Here is some comment on the letter:

From the correspondence of Carl Jung: life after death

“After a serious heart attack in 1944 Carl Jung wrote during his recovery some letters about his experiences. One begins:

“‘What happens after death is so unspeakably glorious that our imagination and our feelings do not suffice to from even an approximate conception of it.’

“Jung believed at this time that ‘the dissolution of our time-bound form in eternity brings no loss of meaning. Rather does the little finger know itself a member of the hand.’

“In a longer letter to Kristine Mann an American analytical psychologist who was terminally ill he wrote of what he experienced during the attack. The longer account is given in his autobiography Memories, Dreams and Reflections. Whilst greatly weakened physically he notes that fortunately his head hadn’t suffered:

“‘On the whole my illness proved to be a most valuable experience, which gave me the inestimable opportunity of a glimpse behind the veil … When you can give up the crazy will to live and when you seemingly fall into a bottomless mist, then the truly real life begins with everything you were meant to be and never reached. It is something ineffably grand. I was free, completely free and whole, as I never felt before.’

“Jung then describes his near death experience of floating above the earth and seeing it as an immense globe in an inexpressibly beautiful blue light; he sees the southern end of India shining in a bluish silvery light with what was then Ceylon, now Sri Lanka like a shimmering opal in the deep blue sea. He goes on:

“‘I was in the universe, where there was a big solitary rock containing a temple. I saw its entrance illuminated by a thousand small flames of coconut oil. I knew I was to enter the temple and I would reach full knowledge.’

“At this moment a messenger appears summoning Jung back to the world and the whole vision collapses. However during his recovery in a state alternating between sleep and wakefulness Jung experiences what he calls ‘the complete vision’. He felt in a deep union with somebody or something that was itself united – ‘the mystic Agnus’. The experience was permeated by ‘an incomparable, indescribable feeling of eternal bliss, such as I never could have imagined as being within reach of human experience.’

“In the letter Jung says that death is the hardest thing from the outside but once inside ‘you taste of such completeness and peace and fulfilment that you don’t want to return.’ The experience was so overwhelming that as he recovered Jung suffered from black depressions which felt like dying as he returned to ‘this fragmentary, restricted, narrow, almost mechanical life, where you were subject to the laws of gravity and cohesion, imprisoned in a system of 3 dimensions and whirled along with other bodies in the turbulent stream of time. There was fullness, meaning fulfilment, eternal movement (not movement in time).’

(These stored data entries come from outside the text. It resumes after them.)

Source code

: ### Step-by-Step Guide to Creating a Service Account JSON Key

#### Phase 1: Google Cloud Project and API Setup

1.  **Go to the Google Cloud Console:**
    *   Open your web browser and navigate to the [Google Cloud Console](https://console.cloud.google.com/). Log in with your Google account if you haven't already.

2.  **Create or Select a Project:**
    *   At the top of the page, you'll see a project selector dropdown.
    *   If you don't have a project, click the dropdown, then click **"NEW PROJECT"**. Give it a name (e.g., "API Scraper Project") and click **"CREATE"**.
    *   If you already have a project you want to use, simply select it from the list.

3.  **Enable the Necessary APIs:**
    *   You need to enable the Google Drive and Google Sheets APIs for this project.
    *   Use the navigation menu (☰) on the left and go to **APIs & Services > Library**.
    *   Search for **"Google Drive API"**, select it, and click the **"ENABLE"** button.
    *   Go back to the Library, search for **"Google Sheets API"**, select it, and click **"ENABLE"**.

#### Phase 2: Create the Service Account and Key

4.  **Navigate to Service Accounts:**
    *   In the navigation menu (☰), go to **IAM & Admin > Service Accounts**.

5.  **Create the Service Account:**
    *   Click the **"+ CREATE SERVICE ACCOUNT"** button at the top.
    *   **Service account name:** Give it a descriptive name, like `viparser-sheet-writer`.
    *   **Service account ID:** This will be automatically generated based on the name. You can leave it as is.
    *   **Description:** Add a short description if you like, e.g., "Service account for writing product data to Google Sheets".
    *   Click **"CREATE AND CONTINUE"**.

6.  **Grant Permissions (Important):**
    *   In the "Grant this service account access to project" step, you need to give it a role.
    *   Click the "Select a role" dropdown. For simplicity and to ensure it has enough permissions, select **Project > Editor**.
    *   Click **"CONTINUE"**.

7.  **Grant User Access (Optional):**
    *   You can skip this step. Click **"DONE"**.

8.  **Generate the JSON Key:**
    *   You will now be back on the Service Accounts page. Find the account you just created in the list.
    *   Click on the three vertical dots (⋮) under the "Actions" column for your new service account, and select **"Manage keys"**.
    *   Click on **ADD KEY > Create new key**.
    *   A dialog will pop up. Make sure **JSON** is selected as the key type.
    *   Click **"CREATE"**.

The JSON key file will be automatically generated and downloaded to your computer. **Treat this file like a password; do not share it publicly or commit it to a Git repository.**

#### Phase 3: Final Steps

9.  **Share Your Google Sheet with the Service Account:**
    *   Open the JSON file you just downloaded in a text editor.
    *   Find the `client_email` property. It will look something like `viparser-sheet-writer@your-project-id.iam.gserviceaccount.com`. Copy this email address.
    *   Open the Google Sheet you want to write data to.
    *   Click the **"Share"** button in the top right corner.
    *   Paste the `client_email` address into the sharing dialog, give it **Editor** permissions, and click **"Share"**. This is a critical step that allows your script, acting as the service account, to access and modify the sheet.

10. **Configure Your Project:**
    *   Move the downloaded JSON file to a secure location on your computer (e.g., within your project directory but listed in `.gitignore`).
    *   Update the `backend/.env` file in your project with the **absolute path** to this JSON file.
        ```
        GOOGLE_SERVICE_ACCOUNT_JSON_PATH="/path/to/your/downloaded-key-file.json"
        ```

“Jung finishes by saying that throughout his illness he had felt carried by something and that ‘my feet were not standing on air and I had the proof that I have reached a safe ground.’ He urges Kristine Mann to do whatever she does with sincerity and that this will become the bridge to her wholeness, ‘a good ship that carries you through the darkness of your second birth, which seems to be death to the outside… Be patient and regard it as another difficult task, this time the last one.’

“This entry was posted in Uncategorized on January 26, 2017.”